--- START ---

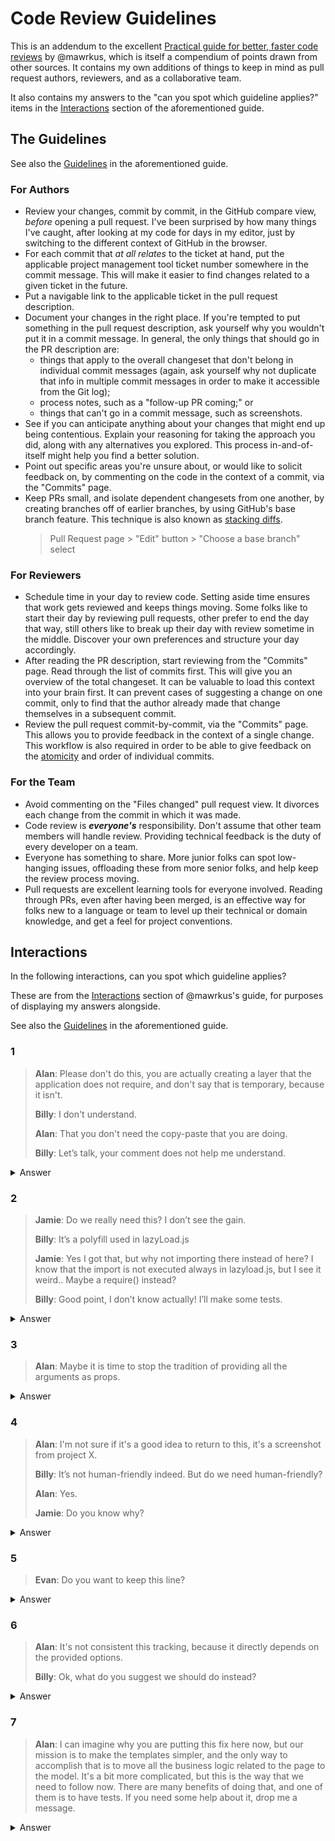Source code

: # Code Review Guidelines

This is an addendum to the excellent [Practical guide for better, faster code reviews][1] by @mawrkus, which is itself a compendium of points drawn from other sources. It contains my own additions of things to keep in mind as pull request authors, reviewers, and as a collaborative team.

[1]: https://github.com/mawrkus/pull-request-review-guide?tab=readme-ov-file#a-practical-guide-for-better-faster-code-reviews

It also contains my answers to the "can you spot which guideline applies?" items in the [Interactions] section of the aforementioned guide.

[Interactions]: https://github.com/mawrkus/pull-request-review-guide?tab=readme-ov-file#-interactions

## The Guidelines

See also the [Guidelines] in the aforementioned guide.

[guidelines]: https://github.com/mawrkus/pull-request-review-guide?tab=readme-ov-file#-guidelines

### For Authors

- Review your changes, commit by commit, in the GitHub compare view, _before_ opening a pull request. I've been surprised by how many things I've caught, after looking at my code for days in my editor, just by switching to the different context of GitHub in the browser.
- For each commit that _at all relates_ to the ticket at hand, put the applicable project management tool ticket number somewhere in the commit message. This will make it easier to find changes related to a given ticket in the future.
- Put a navigable link to the applicable ticket in the pull request description.
- Document your changes in the right place. If you're tempted to put something in the pull request description, ask yourself why you wouldn't put it in a commit message. In general, the only things that should go in the PR description are:
  - things that apply to the overall changeset that don't belong in individual commit messages (again, ask yourself why not duplicate that info in multiple commit messages in order to make it accessible from the Git log);
  - process notes, such as a "follow-up PR coming;" or
  - things that can't go in a commit message, such as screenshots.
- See if you can anticipate anything about your changes that might end up being contentious. Explain your reasoning for taking the approach you did, along with any alternatives you explored. This process in-and-of-itself might help you find a better solution.
- Point out specific areas you're unsure about, or would like to solicit feedback on, by commenting on the code in the context of a commit, via the "Commits" page.
- Keep PRs small, and isolate dependent changesets from one another, by creating branches off of earlier branches, by using GitHub's base branch feature. This technique is also known as [stacking diffs].
  > Pull Request page > "Edit" button > "Choose a base branch" select

[stacking diffs]: https://newsletter.pragmaticengineer.com/p/stacked-diffs

### For Reviewers

- Schedule time in your day to review code. Setting aside time ensures that work gets reviewed and keeps things moving. Some folks like to start their day by reviewing pull requests, other prefer to end the day that way, still others like to break up their day with review sometime in the middle. Discover your own preferences and structure your day accordingly.
- After reading the PR description, start reviewing from the "Commits" page. Read through the list of commits first. This will give you an overview of the total changeset. It can be valuable to load this context into your brain first. It can prevent cases of suggesting a change on one commit, only to find that the author already made that change themselves in a subsequent commit.
- Review the pull request commit-by-commit, via the "Commits" page. This allows you to provide feedback in the context of a single change. This workflow is also required in order to be able to give feedback on the [atomicity] and order of individual commits.

[atomicity]: https://www.mojotech.com/blog/mojotech-git-workflow/

### For the Team

- Avoid commenting on the "Files changed" pull request view. It divorces each change from the commit in which it was made.
- Code review is **_everyone's_** responsibility. Don't assume that other team members will handle review. Providing technical feedback is the duty of every developer on a team.
- Everyone has something to share. More junior folks can spot low-hanging issues, offloading these from more senior folks, and help keep the review process moving.
- Pull requests are excellent learning tools for everyone involved. Reading through PRs, even after having been merged, is an effective way for folks new to a language or team to level up their technical or domain knowledge, and get a feel for project conventions.

## Interactions

In the following interactions, can you spot which guideline applies?

These are from the [Interactions] section of @mawrkus's guide, for purposes of displaying my answers alongside.

See also the [Guidelines] in the aforementioned guide.

### 1

> **Alan**:
> Please don't do this, you are actually creating a layer that the application does not require, and don't say that is temporary, because it isn't.
>
> **Billy**:
> I don't understand.
>
> **Alan**:
> That you don't need the copy-paste that you are doing.
>
> **Billy**:
> Let’s talk, your comment does not help me understand.

<details>
  <summary>Answer</summary>

- [Be respectful] (reviewer)
- [Empathize] (reviewer)
- [Avoid selective ownership] (reviewer)
- [Seek the author's perspective] (reviewer)
- [Stop the "reply" hemorrhage] (all)
</details>

### 2

> **Jamie**:
> Do we really need this? I don’t see the gain.
>
> **Billy**:
> It’s a polyfill used in lazyLoad.js
>
> **Jamie**:
> Yes I got that, but why not importing there instead of here? I know that the import is not executed always in lazyload.js, but I see it weird.. Maybe a require() instead?
>
> **Billy**:
> Good point, I don’t know actually!
> I’ll make some tests.

<details>
  <summary>Answer</summary>

- [Clarify the code first] (author)
- [Be proactive / Provide context] (author)
- [Explain] (author & reviewer)
- [Leave this world a little better than you found it] (author)

</details>

### 3

> **Alan**:
> Maybe it is time to stop the tradition of providing all the arguments as props.

<details>
  <summary>Answer</summary>

- [Explain, Suggest] (reviewer)
- [Provide references] (reviewer)
- [Ensure the best review quality] (reviewer)
- [Agree on a coding style / Automate] (all)
- [Create new tasks] (author)

</details>

### 4

> **Alan**:
> I'm not sure if it's a good idea to return to this, it's a screenshot from project X.
>
> **Billy**:
> It’s not human-friendly indeed. But do we need human-friendly?
>
> **Alan**:
> Yes.
>
> **Jamie**:
> Do you know why?

<details>
  <summary>Answer</summary>

- [Explain] (reviewer)
- [Provide references] (reviewer)
- [Be proactive] (author)
- [Don't be a gatekeeper] (reviewer)
- [Stop the "reply" hemorrhage] (all)

</details>

### 5

> **Evan**:
> Do you want to keep this line?

<details>
  <summary>Answer</summary>

- [Seek the author's perspective] (reviewer)
- [Explain, Suggest] (reviewer)
- [And the first reviewer is... you!] (author)
- [Be proactive] (author)

</details>

### 6

> **Alan**:
> It's not consistent this tracking, because it directly depends on the provided options.
>
> **Billy**:
> Ok, what do you suggest we should do instead?

<details>
  <summary>Answer</summary>

- [Assess your code] (author)
- [Suggest] (reviewer)
- [Be proactive] (author)

</details>

### 7

> **Alan**:
> I can imagine why you are putting this fix here now, but our mission is to make the templates simpler, and the only way to accomplish that is to move all the business logic related to the page to the model. It's a bit more complicated, but this is the way that we need to follow now. There are many benefits of doing that, and one of them is to have tests. If you need some help about it, drop me a message.

<details>
  <summary>Answer</summary>

- [Leave this world a little better than you found it] (author)
- [Improvements have a threshold] (reviewer)
- [Create new tasks] (author)

</details>

[Agree on a coding style / Automate]: https://github.com/mawrkus/pull-request-review-guide?tab=readme-ov-file#agree-on-a-coding-style--automate
[And the first reviewer is... you!]: https://github.com/mawrkus/pull-request-review-guide?tab=readme-ov-file#and-the-first-reviewer-is-you--assess-your-code
[Assess your code]: https://github.com/mawrkus/pull-request-review-guide?tab=readme-ov-file#and-the-first-reviewer-is-you--assess-your-code
[Avoid selective ownership]: https://github.com/mawrkus/pull-request-review-guide?tab=readme-ov-file#avoid-selective-ownership--its-our-code
[Be proactive]: https://github.com/mawrkus/pull-request-review-guide?tab=readme-ov-file#be-proactive--provide-context
[Be proactive / Provide context]: https://github.com/mawrkus/pull-request-review-guide?tab=readme-ov-file#be-proactive--provide-context
[Be respectful]: https://github.com/mawrkus/pull-request-review-guide?tab=readme-ov-file#be-respectful--ask---explain---suggest
[Clarify the code first]: https://github.com/mawrkus/pull-request-review-guide?tab=readme-ov-file#clarify-the-code-first--help-future-developers
[Create new tasks]: https://github.com/mawrkus/pull-request-review-guide?tab=readme-ov-file#rome-wasnt-built-in-a-day--create-new-tasks
[Don't be a gatekeeper]: https://github.com/mawrkus/pull-request-review-guide?tab=readme-ov-file#dont-be-a-gatekeeper--improvements-have-a-threshold
[Empathize]: https://github.com/mawrkus/pull-request-review-guide?tab=readme-ov-file#empathize--the-other-person-is-you
[Ensure the best review quality]: https://github.com/mawrkus/pull-request-review-guide?tab=readme-ov-file#ensure-the-best-review-quality
[Explain]: https://github.com/mawrkus/pull-request-review-guide?tab=readme-ov-file#be-respectful--ask---explain---suggest
[Explain, Suggest]: https://github.com/mawrkus/pull-request-review-guide?tab=readme-ov-file#be-respectful--ask---explain---suggest
[Improvements have a threshold]: https://github.com/mawrkus/pull-request-review-guide?tab=readme-ov-file#dont-be-a-gatekeeper--improvements-have-a-threshold
[Leave this world a little better than you found it]: https://github.com/mawrkus/pull-request-review-guide?tab=readme-ov-file#leave-this-world-a-little-better-than-you-found-it--the-boy-scout-rule
[Provide references]: https://github.com/mawrkus/pull-request-review-guide?tab=readme-ov-file#provide-references
[Seek the author's perspective]: https://github.com/mawrkus/pull-request-review-guide?tab=readme-ov-file#seek-the-authors-perspective--we-always-learn
[Stop the "reply" hemorrhage]: https://github.com/mawrkus/pull-request-review-guide?tab=readme-ov-file#stop-the-reply-hemorrhage--offer-to-talk-in-person
[Suggest]: https://github.com/mawrkus/pull-request-review-guide?tab=readme-ov-file#be-respectful--ask---explain---suggest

--- END ---

_What you will do_
Using the entries above, extract exactly the span from the line with "- things that apply" to the line with "- things that can't", both lines included; leave out everything else.

_Expected output_
  - things that apply to the overall changeset that don't belong in individual commit messages (again, ask yourself why not duplicate that info in multiple commit messages in order to make it accessible from the Git log);
  - process notes, such as a "follow-up PR coming;" or
  - things that can't go in a commit message, such as screenshots.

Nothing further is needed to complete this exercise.